19 de novembro de 2012

Dica de leitura

Quando comecei a estudar a disciplina Literatura Africana, ainda na faculdade de Letras, não imaginava que ficaria tão encantada com todo material literário que vem sendo produzido na África. Nesse período, conheci a obra do escritor moçambicano Mia Couto e, desde então, sou sempre fisgada por tudo que ele escreve. Com seus livros descobri Moçambique, a África e o mundo. Marejei os olhos, sorri e me debrucei em encantamentos e elogios a tudo que ele escreve. No último sábado, em Olinda, durante o evento da Fliporto – Feira Literária de Pernambuco, junto com outro autor africano de quem sou muito admiradora, José Eduardo Agualusa, tive a alegria de poder conversar com ambos após uma riquíssima palestra em que eles foram destaques.
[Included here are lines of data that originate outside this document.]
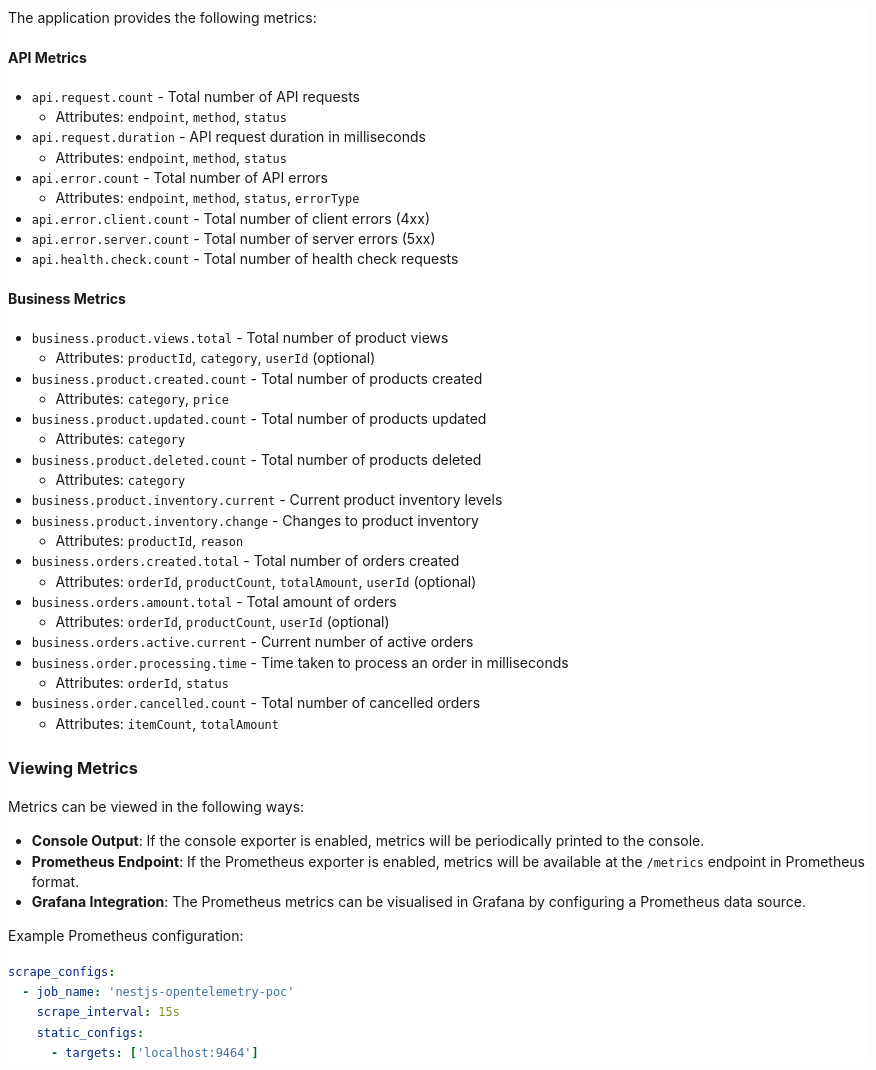 The application provides the following metrics:

#### API Metrics

- `api.request.count` - Total number of API requests
  - Attributes: `endpoint`, `method`, `status`
- `api.request.duration` - API request duration in milliseconds
  - Attributes: `endpoint`, `method`, `status`
- `api.error.count` - Total number of API errors
  - Attributes: `endpoint`, `method`, `status`, `errorType`
- `api.error.client.count` - Total number of client errors (4xx)
- `api.error.server.count` - Total number of server errors (5xx)
- `api.health.check.count` - Total number of health check requests

#### Business Metrics

- `business.product.views.total` - Total number of product views
  - Attributes: `productId`, `category`, `userId` (optional)
- `business.product.created.count` - Total number of products created
  - Attributes: `category`, `price`
- `business.product.updated.count` - Total number of products updated
  - Attributes: `category`
- `business.product.deleted.count` - Total number of products deleted
  - Attributes: `category`
- `business.product.inventory.current` - Current product inventory levels
- `business.product.inventory.change` - Changes to product inventory
  - Attributes: `productId`, `reason`
- `business.orders.created.total` - Total number of orders created
  - Attributes: `orderId`, `productCount`, `totalAmount`, `userId` (optional)
- `business.orders.amount.total` - Total amount of orders
  - Attributes: `orderId`, `productCount`, `userId` (optional)
- `business.orders.active.current` - Current number of active orders
- `business.order.processing.time` - Time taken to process an order in milliseconds
  - Attributes: `orderId`, `status`
- `business.order.cancelled.count` - Total number of cancelled orders
  - Attributes: `itemCount`, `totalAmount`

### Viewing Metrics

Metrics can be viewed in the following ways:

- **Console Output**: If the console exporter is enabled, metrics will be periodically printed to the console.
- **Prometheus Endpoint**: If the Prometheus exporter is enabled, metrics will be available at the `/metrics` endpoint in Prometheus format.
- **Grafana Integration**: The Prometheus metrics can be visualised in Grafana by configuring a Prometheus data source.

Example Prometheus configuration:

```yaml
scrape_configs:
  - job_name: 'nestjs-opentelemetry-poc'
    scrape_interval: 15s
    static_configs:
      - targets: ['localhost:9464']
```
Impossível de não bancar a tiete e pedir autógrafos em livros, fotos... Impossível não dividir com todos a minha volta esse autor que há anos me encanta.


SAUDADE

Magoa-me a saudade
do sobressalto dos corpos
ferindo-se de ternura
sói-me a distante lembrança
do teu vestido
caindo aos nossos pés

Magoa-me a saudade
do tempo em que te habitava
como o sal ocupa o mar
como a luz recolhendo-se
nas pupilas desatentas

Seja eu de novo a tua sombra, teu desejo,
tua noite sem remédio
tua virtude, tua carência
eu
que longe de ti sou fraco
eu
que já fui água, seiva vegetal
sou agora gota trémula, raiz exposta

Traz
de novo, meu amor,
a transparência da água
dá ocupação à minha ternura vadia
mergulha os teus dedos
no feitiço do meu peito
e espanta na gruta funda de mim
os animais que atormentam o meu sono

Mia Couto, nascido António Emílio Leite Couto (Beira5 de Julho de 1955), é um biólogo e escritor moçambicano. Filho de portugueses que emigraram para Moçambique em meados do século XX, Mia nasceu e foi escolarizado na Beira. Com catorze anos de idade, teve alguns poemas publicados no jornal Notícias da Beira e três anos depois, em 1971, mudou-se para a cidade capital de Lourenço Marques (agora Maputo). Iniciou os estudos universitários em medicina, mas abandonou esta área no princípio do terceiro ano, passando a exercer a profissão de jornalista depois do 25 de Abril de 1974. Trabalhou na Tribuna até à destruição das suas instalações em Setembro de 1975, por colonos que se opunham à independência. Foi nomeado diretor da Agência de Informação de Moçambique (AIM) e formou ligações de correspondentes entre as províncias moçambicanas durante o tempo da guerra de libertação. A seguir trabalhou como diretor da revista Tempo até 1981 e continuou a carreira no jornal Notícias até 1985. Em 1983, publicou o seu primeiro livro de poesia, Raiz de Orvalho, que inclui poemas contra a propaganda marxista militante. Dois anos depois, demitiu-se da posição de diretor para continuar os estudos universitários na área de biologia.
Além de considerado um dos escritores mais importantes de Moçambique, é o escritor moçambicano mais traduzido. Em muitas das suas obras, Mia Couto tenta recriar a língua portuguesa com uma influência moçambicana, utilizando o léxico de várias regiões do país e produzindo um novo modelo de narrativa africana. Terra Sonâmbula, o seu primeiro romance, publicado em 1992, ganhou o Prémio Nacional de Ficção da Associação dos Escritores Moçambicanos em 1995 e foi considerado um dos doze melhores livros africanos do século XX por um júri criado pela Feira do Livro do Zimbabué.